*** Opening ENTRIES SUPPLIED ***

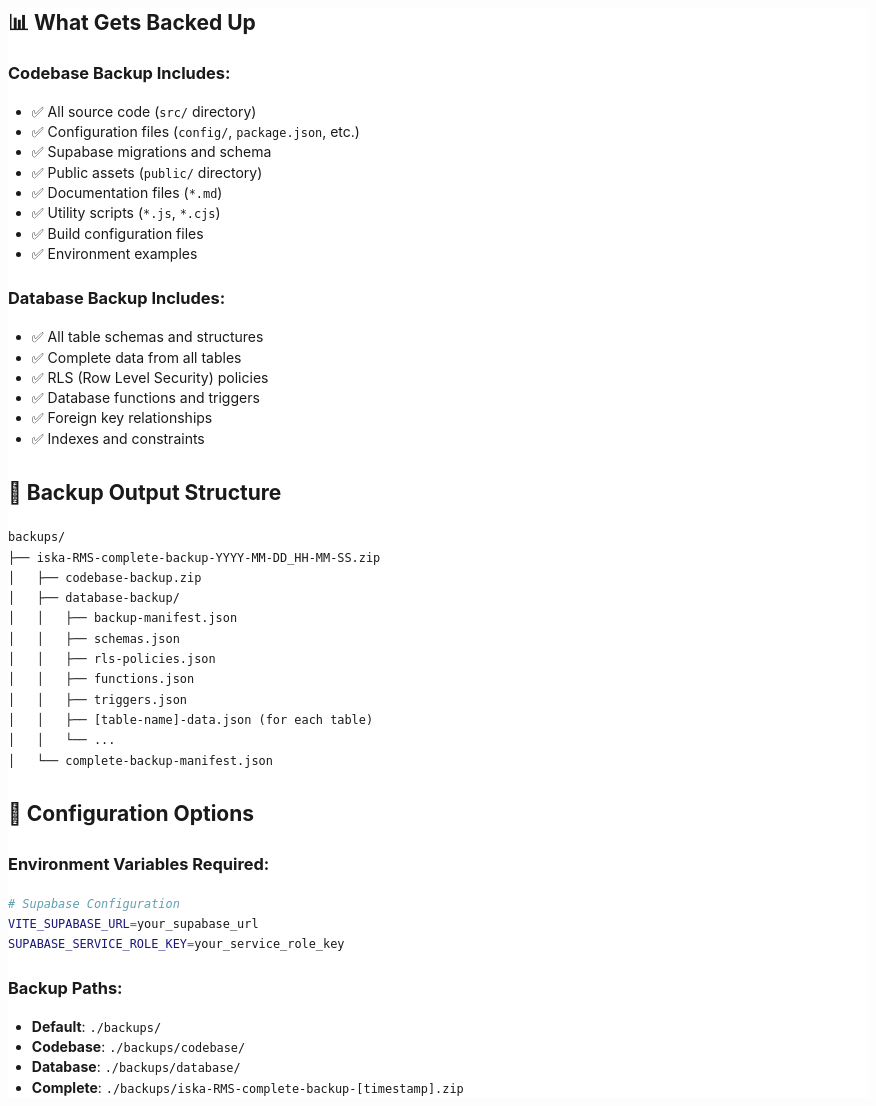 ## 📊 What Gets Backed Up

### Codebase Backup Includes:
- ✅ All source code (`src/` directory)
- ✅ Configuration files (`config/`, `package.json`, etc.)
- ✅ Supabase migrations and schema
- ✅ Public assets (`public/` directory)
- ✅ Documentation files (`*.md`)
- ✅ Utility scripts (`*.js`, `*.cjs`)
- ✅ Build configuration files
- ✅ Environment examples

### Database Backup Includes:
- ✅ All table schemas and structures
- ✅ Complete data from all tables
- ✅ RLS (Row Level Security) policies
- ✅ Database functions and triggers
- ✅ Foreign key relationships
- ✅ Indexes and constraints

## 📁 Backup Output Structure

```
backups/
├── iska-RMS-complete-backup-YYYY-MM-DD_HH-MM-SS.zip
│   ├── codebase-backup.zip
│   ├── database-backup/
│   │   ├── backup-manifest.json
│   │   ├── schemas.json
│   │   ├── rls-policies.json
│   │   ├── functions.json
│   │   ├── triggers.json
│   │   ├── [table-name]-data.json (for each table)
│   │   └── ...
│   └── complete-backup-manifest.json
```

## 🔧 Configuration Options

### Environment Variables Required:
```bash
# Supabase Configuration
VITE_SUPABASE_URL=your_supabase_url
SUPABASE_SERVICE_ROLE_KEY=your_service_role_key
```

### Backup Paths:
- **Default**: `./backups/`
- **Codebase**: `./backups/codebase/`
- **Database**: `./backups/database/`
- **Complete**: `./backups/iska-RMS-complete-backup-[timestamp].zip`
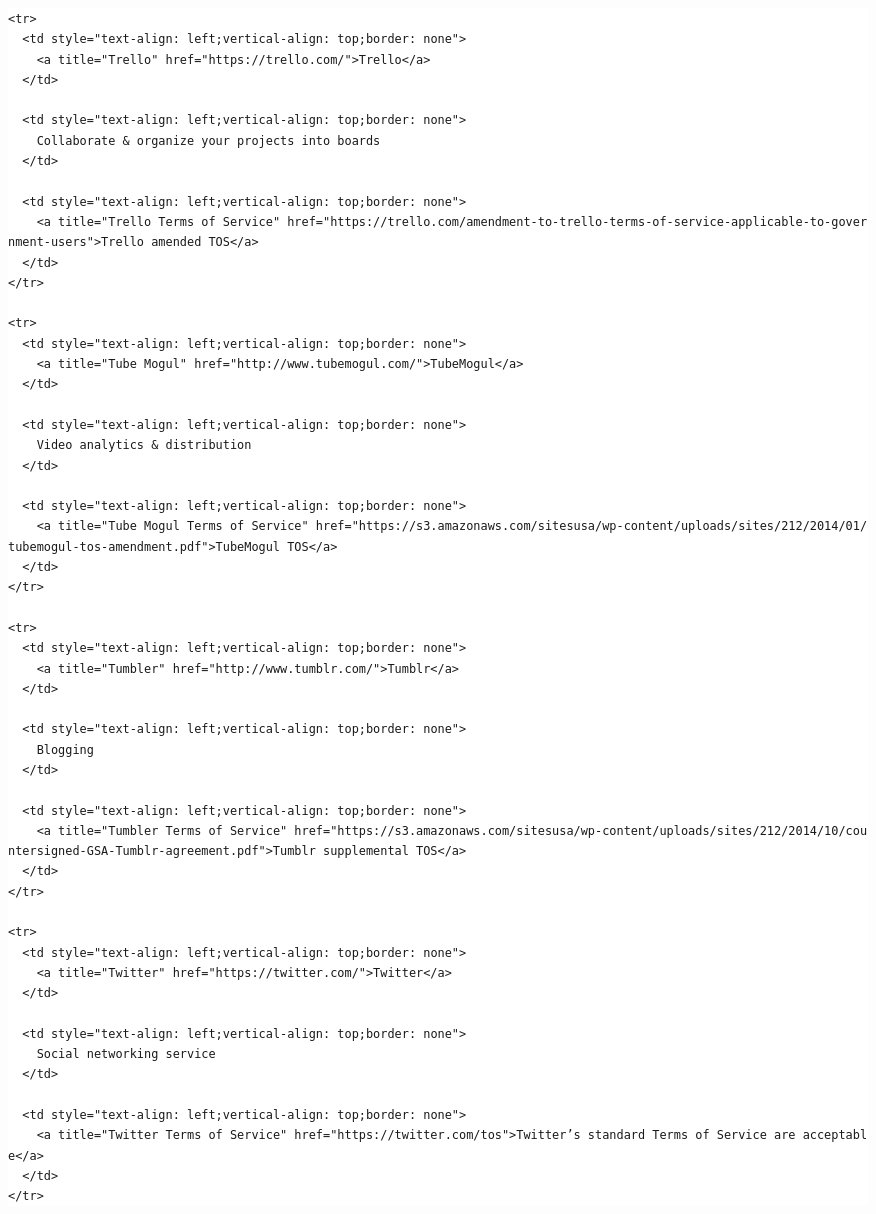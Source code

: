     <tr>
      <td style="text-align: left;vertical-align: top;border: none">
        <a title="Trello" href="https://trello.com/">Trello</a>
      </td>
      
      <td style="text-align: left;vertical-align: top;border: none">
        Collaborate & organize your projects into boards
      </td>
      
      <td style="text-align: left;vertical-align: top;border: none">
        <a title="Trello Terms of Service" href="https://trello.com/amendment-to-trello-terms-of-service-applicable-to-government-users">Trello amended TOS</a>
      </td>
    </tr>
    
    <tr>
      <td style="text-align: left;vertical-align: top;border: none">
        <a title="Tube Mogul" href="http://www.tubemogul.com/">TubeMogul</a>
      </td>
      
      <td style="text-align: left;vertical-align: top;border: none">
        Video analytics & distribution
      </td>
      
      <td style="text-align: left;vertical-align: top;border: none">
        <a title="Tube Mogul Terms of Service" href="https://s3.amazonaws.com/sitesusa/wp-content/uploads/sites/212/2014/01/tubemogul-tos-amendment.pdf">TubeMogul TOS</a>
      </td>
    </tr>
    
    <tr>
      <td style="text-align: left;vertical-align: top;border: none">
        <a title="Tumbler" href="http://www.tumblr.com/">Tumblr</a>
      </td>
      
      <td style="text-align: left;vertical-align: top;border: none">
        Blogging
      </td>
      
      <td style="text-align: left;vertical-align: top;border: none">
        <a title="Tumbler Terms of Service" href="https://s3.amazonaws.com/sitesusa/wp-content/uploads/sites/212/2014/10/countersigned-GSA-Tumblr-agreement.pdf">Tumblr supplemental TOS</a>
      </td>
    </tr>
    
    <tr>
      <td style="text-align: left;vertical-align: top;border: none">
        <a title="Twitter" href="https://twitter.com/">Twitter</a>
      </td>
      
      <td style="text-align: left;vertical-align: top;border: none">
        Social networking service
      </td>
      
      <td style="text-align: left;vertical-align: top;border: none">
        <a title="Twitter Terms of Service" href="https://twitter.com/tos">Twitter’s standard Terms of Service are acceptable</a>
      </td>
    </tr>
    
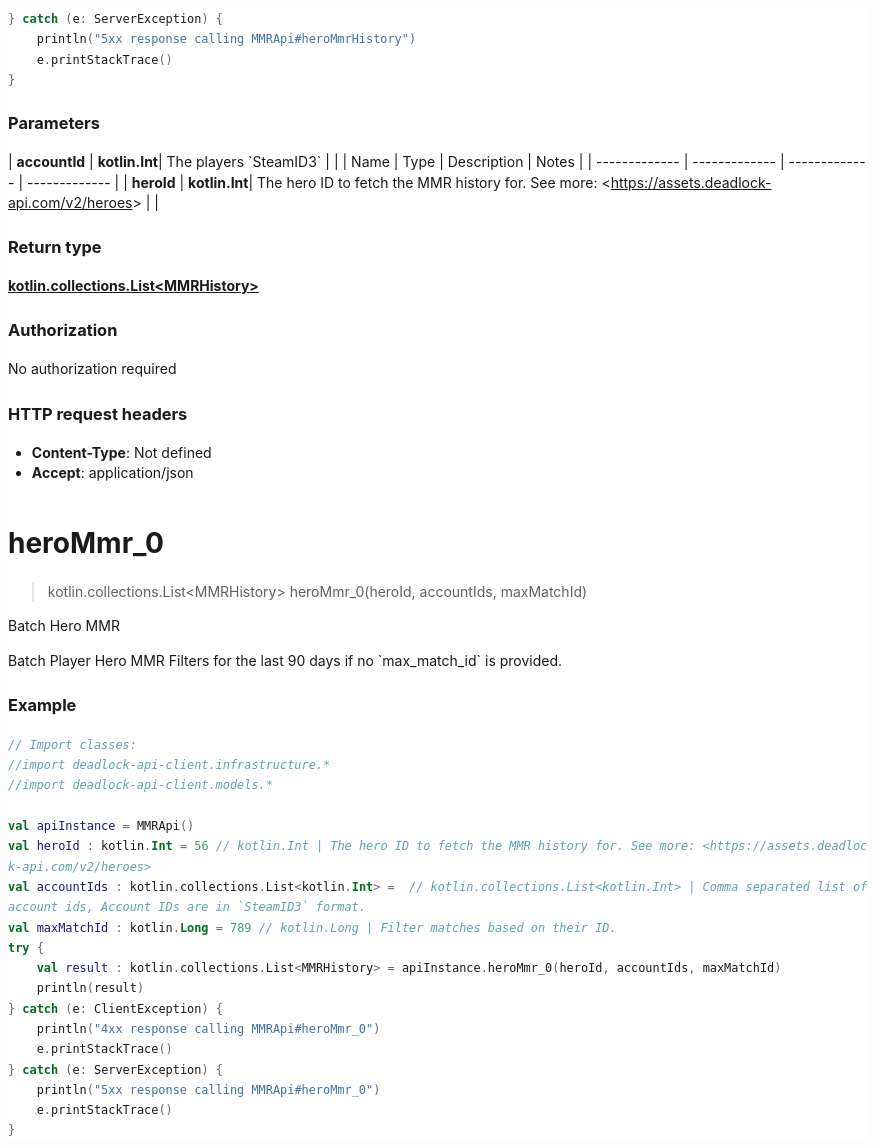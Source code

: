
 ```kotlin
} catch (e: ServerException) {
    println("5xx response calling MMRApi#heroMmrHistory")
    e.printStackTrace()
}
```

### Parameters
| **accountId** | **kotlin.Int**| The players &#x60;SteamID3&#x60; | |
| Name | Type | Description  | Notes |
| ------------- | ------------- | ------------- | ------------- |
| **heroId** | **kotlin.Int**| The hero ID to fetch the MMR history for. See more: &lt;https://assets.deadlock-api.com/v2/heroes&gt; | |

### Return type

[**kotlin.collections.List&lt;MMRHistory&gt;**](MMRHistory.md)

### Authorization

No authorization required

### HTTP request headers

 - **Content-Type**: Not defined
 - **Accept**: application/json

<a id="heroMmr_0"></a>
# **heroMmr_0**
> kotlin.collections.List&lt;MMRHistory&gt; heroMmr_0(heroId, accountIds, maxMatchId)

Batch Hero MMR

 Batch Player Hero MMR  Filters for the last 90 days if no &#x60;max_match_id&#x60; is provided. 

### Example
```kotlin
// Import classes:
//import deadlock-api-client.infrastructure.*
//import deadlock-api-client.models.*

val apiInstance = MMRApi()
val heroId : kotlin.Int = 56 // kotlin.Int | The hero ID to fetch the MMR history for. See more: <https://assets.deadlock-api.com/v2/heroes>
val accountIds : kotlin.collections.List<kotlin.Int> =  // kotlin.collections.List<kotlin.Int> | Comma separated list of account ids, Account IDs are in `SteamID3` format.
val maxMatchId : kotlin.Long = 789 // kotlin.Long | Filter matches based on their ID.
try {
    val result : kotlin.collections.List<MMRHistory> = apiInstance.heroMmr_0(heroId, accountIds, maxMatchId)
    println(result)
} catch (e: ClientException) {
    println("4xx response calling MMRApi#heroMmr_0")
    e.printStackTrace()
} catch (e: ServerException) {
    println("5xx response calling MMRApi#heroMmr_0")
    e.printStackTrace()
}
```
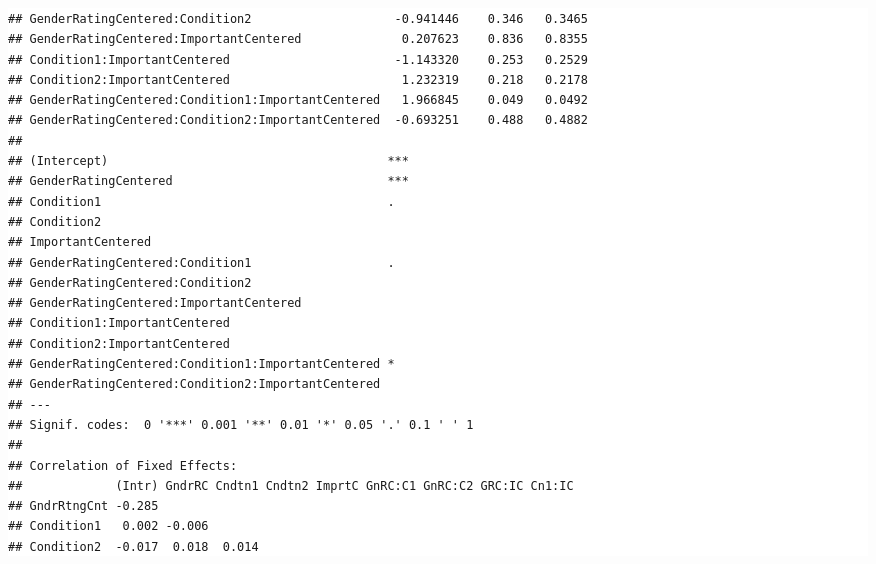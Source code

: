     ## GenderRatingCentered:Condition2                    -0.941446    0.346   0.3465
    ## GenderRatingCentered:ImportantCentered              0.207623    0.836   0.8355
    ## Condition1:ImportantCentered                       -1.143320    0.253   0.2529
    ## Condition2:ImportantCentered                        1.232319    0.218   0.2178
    ## GenderRatingCentered:Condition1:ImportantCentered   1.966845    0.049   0.0492
    ## GenderRatingCentered:Condition2:ImportantCentered  -0.693251    0.488   0.4882
    ##                                                      
    ## (Intercept)                                       ***
    ## GenderRatingCentered                              ***
    ## Condition1                                        .  
    ## Condition2                                           
    ## ImportantCentered                                    
    ## GenderRatingCentered:Condition1                   .  
    ## GenderRatingCentered:Condition2                      
    ## GenderRatingCentered:ImportantCentered               
    ## Condition1:ImportantCentered                         
    ## Condition2:ImportantCentered                         
    ## GenderRatingCentered:Condition1:ImportantCentered *  
    ## GenderRatingCentered:Condition2:ImportantCentered    
    ## ---
    ## Signif. codes:  0 '***' 0.001 '**' 0.01 '*' 0.05 '.' 0.1 ' ' 1
    ## 
    ## Correlation of Fixed Effects:
    ##             (Intr) GndrRC Cndtn1 Cndtn2 ImprtC GnRC:C1 GnRC:C2 GRC:IC Cn1:IC
    ## GndrRtngCnt -0.285                                                          
    ## Condition1   0.002 -0.006                                                   
    ## Condition2  -0.017  0.018  0.014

*** Closing ENTRIES SUPPLIED ***

Write the material above out again exactly as it reads, but don't carry over the pictures.

 ## 📊 What Gets Backed Up

### Codebase Backup Includes:
- ✅ All source code (`src/` directory)
- ✅ Configuration files (`config/`, `package.json`, etc.)
- ✅ Supabase migrations and schema
- ✅ Public assets (`public/` directory)
- ✅ Documentation files (`*.md`)
- ✅ Utility scripts (`*.js`, `*.cjs`)
- ✅ Build configuration files
- ✅ Environment examples

### Database Backup Includes:
- ✅ All table schemas and structures
- ✅ Complete data from all tables
- ✅ RLS (Row Level Security) policies
- ✅ Database functions and triggers
- ✅ Foreign key relationships
- ✅ Indexes and constraints

## 📁 Backup Output Structure

```
backups/
├── iska-RMS-complete-backup-YYYY-MM-DD_HH-MM-SS.zip
│   ├── codebase-backup.zip
│   ├── database-backup/
│   │   ├── backup-manifest.json
│   │   ├── schemas.json
│   │   ├── rls-policies.json
│   │   ├── functions.json
│   │   ├── triggers.json
│   │   ├── [table-name]-data.json (for each table)
│   │   └── ...
│   └── complete-backup-manifest.json
```

## 🔧 Configuration Options

### Environment Variables Required:
```bash
# Supabase Configuration
VITE_SUPABASE_URL=your_supabase_url
SUPABASE_SERVICE_ROLE_KEY=your_service_role_key
```

### Backup Paths:
- **Default**: `./backups/`
- **Codebase**: `./backups/codebase/`
- **Database**: `./backups/database/`
- **Complete**: `./backups/iska-RMS-complete-backup-[timestamp].zip`
Source code

:     <tr>
      <td style="text-align: left;vertical-align: top;border: none">
        <a title="Trello" href="https://trello.com/">Trello</a>
      </td>
      
      <td style="text-align: left;vertical-align: top;border: none">
        Collaborate & organize your projects into boards
      </td>
      
      <td style="text-align: left;vertical-align: top;border: none">
        <a title="Trello Terms of Service" href="https://trello.com/amendment-to-trello-terms-of-service-applicable-to-government-users">Trello amended TOS</a>
      </td>
    </tr>
    
    <tr>
      <td style="text-align: left;vertical-align: top;border: none">
        <a title="Tube Mogul" href="http://www.tubemogul.com/">TubeMogul</a>
      </td>
      
      <td style="text-align: left;vertical-align: top;border: none">
        Video analytics & distribution
      </td>
      
      <td style="text-align: left;vertical-align: top;border: none">
        <a title="Tube Mogul Terms of Service" href="https://s3.amazonaws.com/sitesusa/wp-content/uploads/sites/212/2014/01/tubemogul-tos-amendment.pdf">TubeMogul TOS</a>
      </td>
    </tr>
    
    <tr>
      <td style="text-align: left;vertical-align: top;border: none">
        <a title="Tumbler" href="http://www.tumblr.com/">Tumblr</a>
      </td>
      
      <td style="text-align: left;vertical-align: top;border: none">
        Blogging
      </td>
      
      <td style="text-align: left;vertical-align: top;border: none">
        <a title="Tumbler Terms of Service" href="https://s3.amazonaws.com/sitesusa/wp-content/uploads/sites/212/2014/10/countersigned-GSA-Tumblr-agreement.pdf">Tumblr supplemental TOS</a>
      </td>
    </tr>
    
    <tr>
      <td style="text-align: left;vertical-align: top;border: none">
        <a title="Twitter" href="https://twitter.com/">Twitter</a>
      </td>
      
      <td style="text-align: left;vertical-align: top;border: none">
        Social networking service
      </td>
      
      <td style="text-align: left;vertical-align: top;border: none">
        <a title="Twitter Terms of Service" href="https://twitter.com/tos">Twitter’s standard Terms of Service are acceptable</a>
      </td>
    </tr>
    
Source code

:
 ```kotlin
} catch (e: ServerException) {
    println("5xx response calling MMRApi#heroMmrHistory")
    e.printStackTrace()
}
```

### Parameters
| **accountId** | **kotlin.Int**| The players &#x60;SteamID3&#x60; | |
| Name | Type | Description  | Notes |
| ------------- | ------------- | ------------- | ------------- |
| **heroId** | **kotlin.Int**| The hero ID to fetch the MMR history for. See more: &lt;https://assets.deadlock-api.com/v2/heroes&gt; | |

### Return type

[**kotlin.collections.List&lt;MMRHistory&gt;**](MMRHistory.md)

### Authorization

No authorization required

### HTTP request headers

 - **Content-Type**: Not defined
 - **Accept**: application/json

<a id="heroMmr_0"></a>
# **heroMmr_0**
> kotlin.collections.List&lt;MMRHistory&gt; heroMmr_0(heroId, accountIds, maxMatchId)

Batch Hero MMR

 Batch Player Hero MMR  Filters for the last 90 days if no &#x60;max_match_id&#x60; is provided. 

### Example
```kotlin
// Import classes:
//import deadlock-api-client.infrastructure.*
//import deadlock-api-client.models.*

val apiInstance = MMRApi()
val heroId : kotlin.Int = 56 // kotlin.Int | The hero ID to fetch the MMR history for. See more: <https://assets.deadlock-api.com/v2/heroes>
val accountIds : kotlin.collections.List<kotlin.Int> =  // kotlin.collections.List<kotlin.Int> | Comma separated list of account ids, Account IDs are in `SteamID3` format.
val maxMatchId : kotlin.Long = 789 // kotlin.Long | Filter matches based on their ID.
try {
    val result : kotlin.collections.List<MMRHistory> = apiInstance.heroMmr_0(heroId, accountIds, maxMatchId)
    println(result)
} catch (e: ClientException) {
    println("4xx response calling MMRApi#heroMmr_0")
    e.printStackTrace()
} catch (e: ServerException) {
    println("5xx response calling MMRApi#heroMmr_0")
    e.printStackTrace()
}
```
Source code

:     ## GenderRatingCentered:Condition2                    -0.941446    0.346   0.3465
    ## GenderRatingCentered:ImportantCentered              0.207623    0.836   0.8355
    ## Condition1:ImportantCentered                       -1.143320    0.253   0.2529
    ## Condition2:ImportantCentered                        1.232319    0.218   0.2178
    ## GenderRatingCentered:Condition1:ImportantCentered   1.966845    0.049   0.0492
    ## GenderRatingCentered:Condition2:ImportantCentered  -0.693251    0.488   0.4882
    ##                                                      
    ## (Intercept)                                       ***
    ## GenderRatingCentered                              ***
    ## Condition1                                        .  
    ## Condition2                                           
    ## ImportantCentered                                    
    ## GenderRatingCentered:Condition1                   .  
    ## GenderRatingCentered:Condition2                      
    ## GenderRatingCentered:ImportantCentered               
    ## Condition1:ImportantCentered                         
    ## Condition2:ImportantCentered                         
    ## GenderRatingCentered:Condition1:ImportantCentered *  
    ## GenderRatingCentered:Condition2:ImportantCentered    
    ## ---
    ## Signif. codes:  0 '***' 0.001 '**' 0.01 '*' 0.05 '.' 0.1 ' ' 1
    ## 
    ## Correlation of Fixed Effects:
    ##             (Intr) GndrRC Cndtn1 Cndtn2 ImprtC GnRC:C1 GnRC:C2 GRC:IC Cn1:IC
    ## GndrRtngCnt -0.285                                                          
    ## Condition1   0.002 -0.006                                                   
    ## Condition2  -0.017  0.018  0.014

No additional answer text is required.